◆ **Brief**
From the line that has "1390 | AV_ICEBLOOD_ASSAULTED" down to the final line of the listing below, transcribe every line exactly, and only those.

◆ **Extracted information**

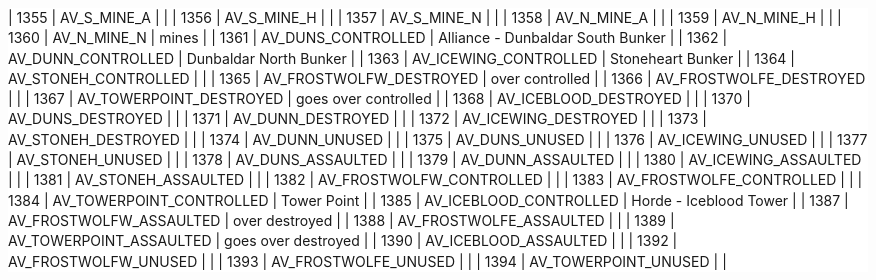 | 1355 | AV_S_MINE_A |  |
| 1356 | AV_S_MINE_H |  |
| 1357 | AV_S_MINE_N |  |
| 1358 | AV_N_MINE_A |  |
| 1359 | AV_N_MINE_H |  |
| 1360 | AV_N_MINE_N | mines |
| 1361 | AV_DUNS_CONTROLLED | Alliance - Dunbaldar South Bunker |
| 1362 | AV_DUNN_CONTROLLED | Dunbaldar North Bunker |
| 1363 | AV_ICEWING_CONTROLLED | Stoneheart Bunker |
| 1364 | AV_STONEH_CONTROLLED |  |
| 1365 | AV_FROSTWOLFW_DESTROYED | over controlled |
| 1366 | AV_FROSTWOLFE_DESTROYED |  |
| 1367 | AV_TOWERPOINT_DESTROYED | goes over controlled |
| 1368 | AV_ICEBLOOD_DESTROYED |  |
| 1370 | AV_DUNS_DESTROYED |  |
| 1371 | AV_DUNN_DESTROYED |  |
| 1372 | AV_ICEWING_DESTROYED |  |
| 1373 | AV_STONEH_DESTROYED |  |
| 1374 | AV_DUNN_UNUSED |  |
| 1375 | AV_DUNS_UNUSED |  |
| 1376 | AV_ICEWING_UNUSED |  |
| 1377 | AV_STONEH_UNUSED |  |
| 1378 | AV_DUNS_ASSAULTED |  |
| 1379 | AV_DUNN_ASSAULTED |  |
| 1380 | AV_ICEWING_ASSAULTED |  |
| 1381 | AV_STONEH_ASSAULTED |  |
| 1382 | AV_FROSTWOLFW_CONTROLLED |  |
| 1383 | AV_FROSTWOLFE_CONTROLLED |  |
| 1384 | AV_TOWERPOINT_CONTROLLED | Tower Point |
| 1385 | AV_ICEBLOOD_CONTROLLED | Horde - Iceblood Tower |
| 1387 | AV_FROSTWOLFW_ASSAULTED | over destroyed |
| 1388 | AV_FROSTWOLFE_ASSAULTED |  |
| 1389 | AV_TOWERPOINT_ASSAULTED | goes over destroyed |
| 1390 | AV_ICEBLOOD_ASSAULTED |  |
| 1392 | AV_FROSTWOLFW_UNUSED |  |
| 1393 | AV_FROSTWOLFE_UNUSED |  |
| 1394 | AV_TOWERPOINT_UNUSED |  |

◆ **Solution to this exercise**
| 1390 | AV_ICEBLOOD_ASSAULTED |  |
| 1392 | AV_FROSTWOLFW_UNUSED |  |
| 1393 | AV_FROSTWOLFE_UNUSED |  |
| 1394 | AV_TOWERPOINT_UNUSED |  |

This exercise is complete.